Trying To Get To You

Thursday, October 02, 2008

More R.I.A.A. Fun

I just received this email from my file hosting site:

---------- Forwarded message ----------
From: RIAA Antipiracy
Date: Wed, Oct 1, 2008 at 12:49 PM
Subject: Unauthorized Sound Recordings
To: copyright@


VIA E-MAIL

October 1, 2008

RE: http://www./show/blazar70/104LetItFall.mp3

Dear Sir or Madam:

I am contacting you on behalf of the Recording Industry Association of America, Inc. (RIAA) and its member record companies. The RIAA is a trade association whose member companies create, manufacture and distribute approximately ninety (90) percent of all legitimate sound recordings sold in the United States. Under penalty of perjury, we submit that the RIAA is authorized to act on behalf of its member companies in matters involving the infringement of their sound recordings, including enforcing their copyrights and common law rights on the Internet.

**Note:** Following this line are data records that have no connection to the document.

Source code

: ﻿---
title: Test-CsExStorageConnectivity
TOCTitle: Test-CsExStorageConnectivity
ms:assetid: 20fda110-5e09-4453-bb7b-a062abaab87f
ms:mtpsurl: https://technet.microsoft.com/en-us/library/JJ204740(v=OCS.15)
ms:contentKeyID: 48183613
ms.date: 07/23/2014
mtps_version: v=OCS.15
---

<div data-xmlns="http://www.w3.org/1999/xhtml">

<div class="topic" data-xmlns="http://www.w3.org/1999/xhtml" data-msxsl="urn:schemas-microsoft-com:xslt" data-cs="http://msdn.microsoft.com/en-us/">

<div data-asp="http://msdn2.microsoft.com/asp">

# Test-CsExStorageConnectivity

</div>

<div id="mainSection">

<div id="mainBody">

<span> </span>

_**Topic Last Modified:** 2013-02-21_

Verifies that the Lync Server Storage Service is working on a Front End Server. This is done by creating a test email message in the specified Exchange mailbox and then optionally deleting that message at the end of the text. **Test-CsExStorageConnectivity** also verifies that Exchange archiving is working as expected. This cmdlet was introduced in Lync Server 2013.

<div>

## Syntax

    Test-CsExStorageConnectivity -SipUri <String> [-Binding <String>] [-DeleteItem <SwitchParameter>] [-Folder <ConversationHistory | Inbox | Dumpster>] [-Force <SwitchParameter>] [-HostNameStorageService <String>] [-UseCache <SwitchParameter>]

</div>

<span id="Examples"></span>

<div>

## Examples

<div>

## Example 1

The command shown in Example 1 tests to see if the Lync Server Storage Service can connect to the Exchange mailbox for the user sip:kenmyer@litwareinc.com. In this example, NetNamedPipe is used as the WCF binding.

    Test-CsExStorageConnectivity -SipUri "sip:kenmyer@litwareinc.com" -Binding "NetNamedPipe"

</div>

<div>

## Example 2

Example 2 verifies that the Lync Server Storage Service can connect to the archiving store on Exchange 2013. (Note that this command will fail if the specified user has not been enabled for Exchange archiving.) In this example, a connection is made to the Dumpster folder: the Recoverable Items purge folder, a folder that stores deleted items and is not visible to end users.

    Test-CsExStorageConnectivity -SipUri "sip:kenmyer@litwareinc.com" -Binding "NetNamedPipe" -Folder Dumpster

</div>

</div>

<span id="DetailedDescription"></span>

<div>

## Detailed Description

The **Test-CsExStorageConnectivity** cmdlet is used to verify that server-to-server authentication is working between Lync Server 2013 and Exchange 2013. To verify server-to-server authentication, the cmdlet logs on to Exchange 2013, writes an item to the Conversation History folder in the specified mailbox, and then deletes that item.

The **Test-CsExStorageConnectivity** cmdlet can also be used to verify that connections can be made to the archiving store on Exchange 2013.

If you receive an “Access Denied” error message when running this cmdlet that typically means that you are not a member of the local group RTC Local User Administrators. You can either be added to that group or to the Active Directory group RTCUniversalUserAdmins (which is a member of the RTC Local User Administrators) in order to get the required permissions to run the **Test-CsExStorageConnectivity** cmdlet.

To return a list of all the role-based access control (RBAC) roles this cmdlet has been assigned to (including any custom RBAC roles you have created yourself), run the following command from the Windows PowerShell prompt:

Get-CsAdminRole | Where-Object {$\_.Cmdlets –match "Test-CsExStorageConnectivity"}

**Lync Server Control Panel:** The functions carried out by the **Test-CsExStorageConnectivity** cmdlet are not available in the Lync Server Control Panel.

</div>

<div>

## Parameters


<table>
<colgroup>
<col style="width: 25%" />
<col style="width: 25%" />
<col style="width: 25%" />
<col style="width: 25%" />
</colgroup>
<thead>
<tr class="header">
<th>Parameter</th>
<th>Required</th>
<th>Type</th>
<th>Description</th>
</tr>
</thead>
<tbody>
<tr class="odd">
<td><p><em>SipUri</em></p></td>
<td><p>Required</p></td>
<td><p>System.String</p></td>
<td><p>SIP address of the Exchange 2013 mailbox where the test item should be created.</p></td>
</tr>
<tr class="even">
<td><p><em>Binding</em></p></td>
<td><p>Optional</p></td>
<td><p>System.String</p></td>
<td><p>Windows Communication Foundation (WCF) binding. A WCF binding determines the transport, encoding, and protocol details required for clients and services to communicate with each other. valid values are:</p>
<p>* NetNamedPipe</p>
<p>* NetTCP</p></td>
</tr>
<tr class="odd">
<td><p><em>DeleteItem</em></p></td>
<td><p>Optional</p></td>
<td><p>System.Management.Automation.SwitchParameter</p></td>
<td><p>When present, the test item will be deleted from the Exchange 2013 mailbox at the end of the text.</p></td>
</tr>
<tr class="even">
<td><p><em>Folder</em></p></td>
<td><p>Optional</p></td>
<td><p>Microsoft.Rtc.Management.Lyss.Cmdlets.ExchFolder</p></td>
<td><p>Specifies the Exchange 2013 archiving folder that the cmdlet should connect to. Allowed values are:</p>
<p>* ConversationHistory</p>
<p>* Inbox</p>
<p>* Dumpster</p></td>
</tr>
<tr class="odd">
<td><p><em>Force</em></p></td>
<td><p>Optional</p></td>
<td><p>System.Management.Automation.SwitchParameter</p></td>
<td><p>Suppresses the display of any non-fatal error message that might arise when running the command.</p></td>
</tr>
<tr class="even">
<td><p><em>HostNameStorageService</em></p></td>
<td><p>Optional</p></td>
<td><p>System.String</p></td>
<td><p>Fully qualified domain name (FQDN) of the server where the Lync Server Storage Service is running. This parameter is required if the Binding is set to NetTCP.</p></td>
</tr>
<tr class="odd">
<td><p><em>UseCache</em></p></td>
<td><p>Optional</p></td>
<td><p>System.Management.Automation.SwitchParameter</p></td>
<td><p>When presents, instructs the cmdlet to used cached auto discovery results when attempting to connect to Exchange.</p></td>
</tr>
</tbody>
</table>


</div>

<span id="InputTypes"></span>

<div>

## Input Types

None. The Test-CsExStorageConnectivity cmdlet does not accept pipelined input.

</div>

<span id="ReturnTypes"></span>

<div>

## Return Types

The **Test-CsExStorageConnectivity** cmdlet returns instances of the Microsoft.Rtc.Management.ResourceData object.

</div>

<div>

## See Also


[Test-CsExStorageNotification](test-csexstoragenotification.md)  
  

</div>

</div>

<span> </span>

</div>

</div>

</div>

We believe your service is hosting the above-referenced file on its network. This file offers a sound recording for download by the artist known as Lykke Li. We have a good faith belief that the above-described activity is not authorized by the copyright owner, its agent, or the law. We assert that the information in this notification is accurate, based upon the data available to us.

We are asking for your immediate assistance in stopping this unauthorized activity. Specifically, we request that you remove the infringing file from the system, or that you disable access to the infringing file, and that you inform the site operator of the illegality of his or her conduct.

You should understand that this letter constitutes notice to you that this site operator may be liable for the infringing activity occurring on your service. In addition, under the Digital Millennium Copyright Act, if you ignore this notice, you and/or your company may also be liable for any resulting infringement. This letter does not constitute a waiver of any right to recover damages incurred by virtue of any such unauthorized activities, and such rights as well as claims for other relief are expressly retained.

You may contact me at RIAA, 1025 F Street N.W., 10th Floor, Washington, D.C., 20004, Tel. (202) 775-0101, or e-mail antipiracy@riaa.com, to discuss this notice. We await your response. Kind regards.

Sincerely,

Traci Crippen

Online Anti-Piracy

RIAA
Now, no one from the R.I.A.A. contacted me to find out the situation with this. They just took it on "good faith" that I did not have permission to use the track. That is not so. I did have permission from Atlantic. I don't post downloads from new artists without permission. (If you see my Raphael Saadiq post from last week, I use an Imeem link.) But there was no communication to me from anyone at the R.I.A.A. before they contacted my hosting services. This could have been cleared up quite easily.

I just emailed Traci Crippen and left a message for her. I will update you all with a response.

2 comments:

heather said...

same thing has happened to me twice and it suuuuucks - I also abhor how they just assume that you don't have the rights to something, with no previous contact. They clearly do not know how to manage the growing legitimacy of mp3 blogs.

Anonymous said...

I think Atlantic is one of several labels who worked out a deal for the RIAA to go after any unauthorized use of their (the artist's?) product. It's undoubtedly the label being slack in the way they notify others of 'authorization'. Or they just want the shit out there and middleman/end user be damned. Sounds more like it...if a consortium of labels had purchased Napster 10-12 years ago, all this would be moot and all those lawyers would be working for Wall St. lobbyists.